WORK ITEM
Give the entries again, precisely as they were written.

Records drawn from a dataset
------------

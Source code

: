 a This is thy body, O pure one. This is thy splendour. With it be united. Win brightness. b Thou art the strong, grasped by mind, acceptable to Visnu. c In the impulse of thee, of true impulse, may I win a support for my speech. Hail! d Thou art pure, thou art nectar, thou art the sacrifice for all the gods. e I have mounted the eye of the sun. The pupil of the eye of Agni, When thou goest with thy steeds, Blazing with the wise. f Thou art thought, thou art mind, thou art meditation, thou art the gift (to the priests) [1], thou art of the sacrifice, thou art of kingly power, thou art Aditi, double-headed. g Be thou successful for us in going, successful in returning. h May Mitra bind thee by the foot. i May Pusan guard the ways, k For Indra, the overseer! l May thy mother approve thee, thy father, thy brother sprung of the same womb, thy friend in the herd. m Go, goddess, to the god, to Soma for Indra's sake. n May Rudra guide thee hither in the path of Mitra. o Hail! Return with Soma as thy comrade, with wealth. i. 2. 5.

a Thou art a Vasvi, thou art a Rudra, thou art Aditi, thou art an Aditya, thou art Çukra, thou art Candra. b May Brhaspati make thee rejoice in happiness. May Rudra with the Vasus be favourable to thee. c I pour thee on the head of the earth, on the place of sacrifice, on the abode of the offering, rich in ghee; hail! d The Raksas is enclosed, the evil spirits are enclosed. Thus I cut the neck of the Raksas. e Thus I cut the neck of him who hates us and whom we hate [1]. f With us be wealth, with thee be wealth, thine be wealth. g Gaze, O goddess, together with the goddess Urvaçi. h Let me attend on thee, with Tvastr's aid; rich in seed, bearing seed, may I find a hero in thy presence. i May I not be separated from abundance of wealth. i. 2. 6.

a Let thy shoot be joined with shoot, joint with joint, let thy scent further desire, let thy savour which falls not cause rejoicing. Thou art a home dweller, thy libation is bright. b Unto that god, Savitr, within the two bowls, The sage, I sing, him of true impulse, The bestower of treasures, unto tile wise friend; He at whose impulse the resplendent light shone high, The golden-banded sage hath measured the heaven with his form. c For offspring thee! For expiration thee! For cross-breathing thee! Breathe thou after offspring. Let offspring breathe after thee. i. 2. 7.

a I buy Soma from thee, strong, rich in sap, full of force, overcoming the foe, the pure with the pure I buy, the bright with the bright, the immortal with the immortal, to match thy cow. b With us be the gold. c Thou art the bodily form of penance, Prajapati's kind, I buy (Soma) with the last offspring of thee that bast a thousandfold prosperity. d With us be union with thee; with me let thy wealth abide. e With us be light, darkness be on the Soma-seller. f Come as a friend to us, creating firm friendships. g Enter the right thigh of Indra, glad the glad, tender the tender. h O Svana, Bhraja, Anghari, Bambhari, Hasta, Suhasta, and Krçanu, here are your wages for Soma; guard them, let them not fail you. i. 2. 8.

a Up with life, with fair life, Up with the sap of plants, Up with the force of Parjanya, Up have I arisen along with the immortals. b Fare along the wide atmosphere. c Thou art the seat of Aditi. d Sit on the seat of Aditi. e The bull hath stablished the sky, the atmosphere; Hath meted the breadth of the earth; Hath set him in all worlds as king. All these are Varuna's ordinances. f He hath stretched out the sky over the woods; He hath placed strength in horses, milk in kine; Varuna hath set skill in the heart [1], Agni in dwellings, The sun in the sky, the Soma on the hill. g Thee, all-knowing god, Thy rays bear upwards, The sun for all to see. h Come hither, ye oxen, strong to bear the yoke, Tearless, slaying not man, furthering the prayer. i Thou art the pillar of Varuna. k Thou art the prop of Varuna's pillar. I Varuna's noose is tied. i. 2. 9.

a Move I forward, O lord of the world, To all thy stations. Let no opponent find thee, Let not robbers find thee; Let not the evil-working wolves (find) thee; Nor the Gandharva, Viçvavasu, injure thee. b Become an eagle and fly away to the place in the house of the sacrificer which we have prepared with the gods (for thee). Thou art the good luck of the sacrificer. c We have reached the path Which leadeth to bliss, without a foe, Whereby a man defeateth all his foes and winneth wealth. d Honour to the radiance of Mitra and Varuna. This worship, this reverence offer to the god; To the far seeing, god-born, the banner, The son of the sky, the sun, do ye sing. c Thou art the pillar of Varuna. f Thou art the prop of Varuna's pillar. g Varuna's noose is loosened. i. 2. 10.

------------

ANSWER SECTION
Source code

: a This is thy body, O pure one. This is thy splendour. With it be united. Win brightness. b Thou art the strong, grasped by mind, acceptable to Visnu. c In the impulse of thee, of true impulse, may I win a support for my speech. Hail! d Thou art pure, thou art nectar, thou art the sacrifice for all the gods. e I have mounted the eye of the sun. The pupil of the eye of Agni, When thou goest with thy steeds, Blazing with the wise. f Thou art thought, thou art mind, thou art meditation, thou art the gift (to the priests) [1], thou art of the sacrifice, thou art of kingly power, thou art Aditi, double-headed. g Be thou successful for us in going, successful in returning. h May Mitra bind thee by the foot. i May Pusan guard the ways, k For Indra, the overseer! l May thy mother approve thee, thy father, thy brother sprung of the same womb, thy friend in the herd. m Go, goddess, to the god, to Soma for Indra's sake. n May Rudra guide thee hither in the path of Mitra. o Hail! Return with Soma as thy comrade, with wealth. i. 2. 5.

a Thou art a Vasvi, thou art a Rudra, thou art Aditi, thou art an Aditya, thou art Çukra, thou art Candra. b May Brhaspati make thee rejoice in happiness. May Rudra with the Vasus be favourable to thee. c I pour thee on the head of the earth, on the place of sacrifice, on the abode of the offering, rich in ghee; hail! d The Raksas is enclosed, the evil spirits are enclosed. Thus I cut the neck of the Raksas. e Thus I cut the neck of him who hates us and whom we hate [1]. f With us be wealth, with thee be wealth, thine be wealth. g Gaze, O goddess, together with the goddess Urvaçi. h Let me attend on thee, with Tvastr's aid; rich in seed, bearing seed, may I find a hero in thy presence. i May I not be separated from abundance of wealth. i. 2. 6.

a Let thy shoot be joined with shoot, joint with joint, let thy scent further desire, let thy savour which falls not cause rejoicing. Thou art a home dweller, thy libation is bright. b Unto that god, Savitr, within the two bowls, The sage, I sing, him of true impulse, The bestower of treasures, unto tile wise friend; He at whose impulse the resplendent light shone high, The golden-banded sage hath measured the heaven with his form. c For offspring thee! For expiration thee! For cross-breathing thee! Breathe thou after offspring. Let offspring breathe after thee. i. 2. 7.

a I buy Soma from thee, strong, rich in sap, full of force, overcoming the foe, the pure with the pure I buy, the bright with the bright, the immortal with the immortal, to match thy cow. b With us be the gold. c Thou art the bodily form of penance, Prajapati's kind, I buy (Soma) with the last offspring of thee that bast a thousandfold prosperity. d With us be union with thee; with me let thy wealth abide. e With us be light, darkness be on the Soma-seller. f Come as a friend to us, creating firm friendships. g Enter the right thigh of Indra, glad the glad, tender the tender. h O Svana, Bhraja, Anghari, Bambhari, Hasta, Suhasta, and Krçanu, here are your wages for Soma; guard them, let them not fail you. i. 2. 8.

a Up with life, with fair life, Up with the sap of plants, Up with the force of Parjanya, Up have I arisen along with the immortals. b Fare along the wide atmosphere. c Thou art the seat of Aditi. d Sit on the seat of Aditi. e The bull hath stablished the sky, the atmosphere; Hath meted the breadth of the earth; Hath set him in all worlds as king. All these are Varuna's ordinances. f He hath stretched out the sky over the woods; He hath placed strength in horses, milk in kine; Varuna hath set skill in the heart [1], Agni in dwellings, The sun in the sky, the Soma on the hill. g Thee, all-knowing god, Thy rays bear upwards, The sun for all to see. h Come hither, ye oxen, strong to bear the yoke, Tearless, slaying not man, furthering the prayer. i Thou art the pillar of Varuna. k Thou art the prop of Varuna's pillar. I Varuna's noose is tied. i. 2. 9.

a Move I forward, O lord of the world, To all thy stations. Let no opponent find thee, Let not robbers find thee; Let not the evil-working wolves (find) thee; Nor the Gandharva, Viçvavasu, injure thee. b Become an eagle and fly away to the place in the house of the sacrificer which we have prepared with the gods (for thee). Thou art the good luck of the sacrificer. c We have reached the path Which leadeth to bliss, without a foe, Whereby a man defeateth all his foes and winneth wealth. d Honour to the radiance of Mitra and Varuna. This worship, this reverence offer to the god; To the far seeing, god-born, the banner, The son of the sky, the sun, do ye sing. c Thou art the pillar of Varuna. f Thou art the prop of Varuna's pillar. g Varuna's noose is loosened. i. 2. 10.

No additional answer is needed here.